Behold The Distant Universe!

An image of a small section (0.4%) of the UDS field - showing a series of very distant galaxies as they appeared 9 billion years ago. Credit: Omar Almaini, University of Nottingham

This past Monday (June 27th), the National Astronomy Meeting – which is hosted by the Royal Astronomy Society – kicked off at the University of Nottingham in the UK. As one of the largest professional conferences in Europe (with over 500 scientists in attendance), this annual meeting is an opportunity for astronomers and scientists from a variety of fields to present that latest in their research.

And of the many presentations made so far, one of the most exciting came from a research team from the University of Nottingham’s School of Physics and Astronomy, which presented the latest near-infrared images obtained by the Ultra Deep Survey (UDS). In addition to being a spectacular series of pictures, they also happened to be the deepest view of the Universe to date.
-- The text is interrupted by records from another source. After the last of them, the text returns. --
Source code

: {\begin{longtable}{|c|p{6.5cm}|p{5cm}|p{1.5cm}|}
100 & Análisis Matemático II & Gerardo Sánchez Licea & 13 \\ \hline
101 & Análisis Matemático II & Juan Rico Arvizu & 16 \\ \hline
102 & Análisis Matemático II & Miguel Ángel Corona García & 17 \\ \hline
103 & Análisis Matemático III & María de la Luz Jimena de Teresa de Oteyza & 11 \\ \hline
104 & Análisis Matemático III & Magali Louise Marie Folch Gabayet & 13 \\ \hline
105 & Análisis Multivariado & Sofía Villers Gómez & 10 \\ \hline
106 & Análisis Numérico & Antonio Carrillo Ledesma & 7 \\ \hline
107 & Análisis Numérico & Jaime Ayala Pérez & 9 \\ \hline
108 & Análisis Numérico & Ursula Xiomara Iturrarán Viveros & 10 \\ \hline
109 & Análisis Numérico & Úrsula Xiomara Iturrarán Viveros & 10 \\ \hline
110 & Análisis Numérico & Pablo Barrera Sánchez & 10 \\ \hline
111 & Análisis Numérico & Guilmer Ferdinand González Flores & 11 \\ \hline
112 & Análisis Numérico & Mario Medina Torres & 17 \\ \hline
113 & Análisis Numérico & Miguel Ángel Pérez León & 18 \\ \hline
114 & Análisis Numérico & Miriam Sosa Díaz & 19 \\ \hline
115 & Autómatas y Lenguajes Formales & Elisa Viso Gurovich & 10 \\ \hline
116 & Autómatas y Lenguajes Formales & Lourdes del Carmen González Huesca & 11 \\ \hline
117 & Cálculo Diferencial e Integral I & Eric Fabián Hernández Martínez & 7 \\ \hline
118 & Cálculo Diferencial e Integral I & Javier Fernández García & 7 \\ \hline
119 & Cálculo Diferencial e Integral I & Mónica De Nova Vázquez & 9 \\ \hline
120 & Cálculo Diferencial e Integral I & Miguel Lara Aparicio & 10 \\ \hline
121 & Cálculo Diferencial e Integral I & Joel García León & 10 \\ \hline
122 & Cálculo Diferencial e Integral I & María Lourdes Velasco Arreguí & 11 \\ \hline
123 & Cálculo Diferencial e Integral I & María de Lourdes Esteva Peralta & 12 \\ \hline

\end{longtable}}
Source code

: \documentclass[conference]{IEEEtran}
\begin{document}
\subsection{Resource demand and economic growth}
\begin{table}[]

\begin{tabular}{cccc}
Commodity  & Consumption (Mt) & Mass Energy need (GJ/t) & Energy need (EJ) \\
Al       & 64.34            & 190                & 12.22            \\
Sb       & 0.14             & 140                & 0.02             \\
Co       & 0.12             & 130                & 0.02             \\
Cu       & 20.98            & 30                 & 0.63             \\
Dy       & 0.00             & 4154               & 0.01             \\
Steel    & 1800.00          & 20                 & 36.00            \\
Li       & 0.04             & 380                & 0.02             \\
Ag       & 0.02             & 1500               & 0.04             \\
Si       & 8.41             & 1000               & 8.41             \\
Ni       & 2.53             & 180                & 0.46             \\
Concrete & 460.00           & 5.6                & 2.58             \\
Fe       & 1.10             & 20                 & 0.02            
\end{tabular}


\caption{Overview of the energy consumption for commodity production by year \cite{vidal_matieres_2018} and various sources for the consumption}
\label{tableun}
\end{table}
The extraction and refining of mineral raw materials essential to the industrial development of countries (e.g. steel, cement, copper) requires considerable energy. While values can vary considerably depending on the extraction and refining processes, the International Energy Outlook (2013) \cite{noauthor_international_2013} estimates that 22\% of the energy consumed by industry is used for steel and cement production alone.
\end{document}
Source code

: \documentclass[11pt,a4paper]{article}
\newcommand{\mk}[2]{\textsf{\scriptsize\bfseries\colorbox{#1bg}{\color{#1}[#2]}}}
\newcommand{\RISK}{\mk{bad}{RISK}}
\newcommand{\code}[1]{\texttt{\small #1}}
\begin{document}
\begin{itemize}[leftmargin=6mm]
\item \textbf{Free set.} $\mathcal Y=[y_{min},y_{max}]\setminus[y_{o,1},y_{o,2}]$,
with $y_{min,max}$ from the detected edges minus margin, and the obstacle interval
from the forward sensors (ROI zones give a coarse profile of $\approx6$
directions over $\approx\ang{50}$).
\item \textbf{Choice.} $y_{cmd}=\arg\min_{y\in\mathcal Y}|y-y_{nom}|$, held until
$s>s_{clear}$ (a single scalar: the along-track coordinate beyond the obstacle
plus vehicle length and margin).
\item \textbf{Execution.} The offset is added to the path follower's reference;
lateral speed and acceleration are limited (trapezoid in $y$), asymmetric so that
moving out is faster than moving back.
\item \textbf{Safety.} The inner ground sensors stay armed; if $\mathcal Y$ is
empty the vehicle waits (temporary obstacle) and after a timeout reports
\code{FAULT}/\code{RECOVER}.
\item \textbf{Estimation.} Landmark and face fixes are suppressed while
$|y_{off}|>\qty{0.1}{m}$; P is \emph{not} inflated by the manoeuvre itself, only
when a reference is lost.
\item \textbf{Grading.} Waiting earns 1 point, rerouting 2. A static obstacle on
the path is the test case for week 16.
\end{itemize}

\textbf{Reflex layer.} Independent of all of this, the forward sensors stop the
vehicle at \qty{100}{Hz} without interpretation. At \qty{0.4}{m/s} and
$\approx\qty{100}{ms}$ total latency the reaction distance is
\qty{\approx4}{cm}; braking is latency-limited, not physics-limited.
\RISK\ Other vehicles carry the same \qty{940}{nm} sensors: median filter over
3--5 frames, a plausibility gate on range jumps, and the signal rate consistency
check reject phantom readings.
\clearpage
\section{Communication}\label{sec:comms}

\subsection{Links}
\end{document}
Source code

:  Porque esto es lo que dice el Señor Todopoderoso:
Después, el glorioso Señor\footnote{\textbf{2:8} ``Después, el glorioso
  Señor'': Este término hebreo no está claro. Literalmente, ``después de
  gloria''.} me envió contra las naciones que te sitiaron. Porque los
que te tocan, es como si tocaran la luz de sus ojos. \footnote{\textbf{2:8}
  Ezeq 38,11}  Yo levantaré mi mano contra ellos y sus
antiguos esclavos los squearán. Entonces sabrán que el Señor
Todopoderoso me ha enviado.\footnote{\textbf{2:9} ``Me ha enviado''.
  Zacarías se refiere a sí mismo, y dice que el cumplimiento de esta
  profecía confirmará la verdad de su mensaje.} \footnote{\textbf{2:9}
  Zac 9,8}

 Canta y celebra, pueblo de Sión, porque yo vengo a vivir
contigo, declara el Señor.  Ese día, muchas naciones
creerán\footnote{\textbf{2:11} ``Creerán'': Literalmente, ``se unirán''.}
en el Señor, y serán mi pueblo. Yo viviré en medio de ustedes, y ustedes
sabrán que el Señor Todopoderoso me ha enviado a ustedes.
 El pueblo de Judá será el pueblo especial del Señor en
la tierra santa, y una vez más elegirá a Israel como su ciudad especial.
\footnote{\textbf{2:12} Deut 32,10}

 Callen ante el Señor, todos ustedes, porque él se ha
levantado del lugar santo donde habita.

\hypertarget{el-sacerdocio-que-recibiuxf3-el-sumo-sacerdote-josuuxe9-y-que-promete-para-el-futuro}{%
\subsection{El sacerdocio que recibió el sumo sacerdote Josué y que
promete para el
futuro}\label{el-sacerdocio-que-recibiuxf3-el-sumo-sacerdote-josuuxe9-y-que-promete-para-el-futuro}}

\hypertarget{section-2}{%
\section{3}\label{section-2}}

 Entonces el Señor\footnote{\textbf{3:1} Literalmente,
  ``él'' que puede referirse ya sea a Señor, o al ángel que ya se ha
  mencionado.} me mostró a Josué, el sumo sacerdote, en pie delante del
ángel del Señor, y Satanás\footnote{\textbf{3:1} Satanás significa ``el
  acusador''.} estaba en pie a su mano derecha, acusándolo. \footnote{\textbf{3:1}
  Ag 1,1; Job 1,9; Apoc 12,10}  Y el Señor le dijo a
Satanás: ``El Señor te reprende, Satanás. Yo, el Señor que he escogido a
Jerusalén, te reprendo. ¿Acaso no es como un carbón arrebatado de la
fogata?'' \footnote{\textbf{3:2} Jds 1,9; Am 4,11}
The UDS survey, which began in 2005, is one of the five projects that make up the UKIRT’s Infrared Deep Sky Survey (UKIDSS). For the sake of their survey, the UDS team relies on the Wide Field Camera (WFCAM) on the United Kingdom Infrared Telescope in Mauna Kea, Hawaii. At 3.8-metres in diameter, the UKIRT is the world’s second largest telescope dedicated to infrared astronomy.

As Professor Omar Almaini, the head of the University of Nottingham research team, explained to Universe Today via email:

“The UDS is by far the deepest near-infrared survey over such a large, contiguous area (0.8 sq degrees). There is only one other similar survey, which is known as UltraVISTA. It covers a larger area (1.5 sq degree) but is not quite so deep. Together the UDS and UltraVISTA should revolutionize studies of the high-redshift Universe over the next few years.”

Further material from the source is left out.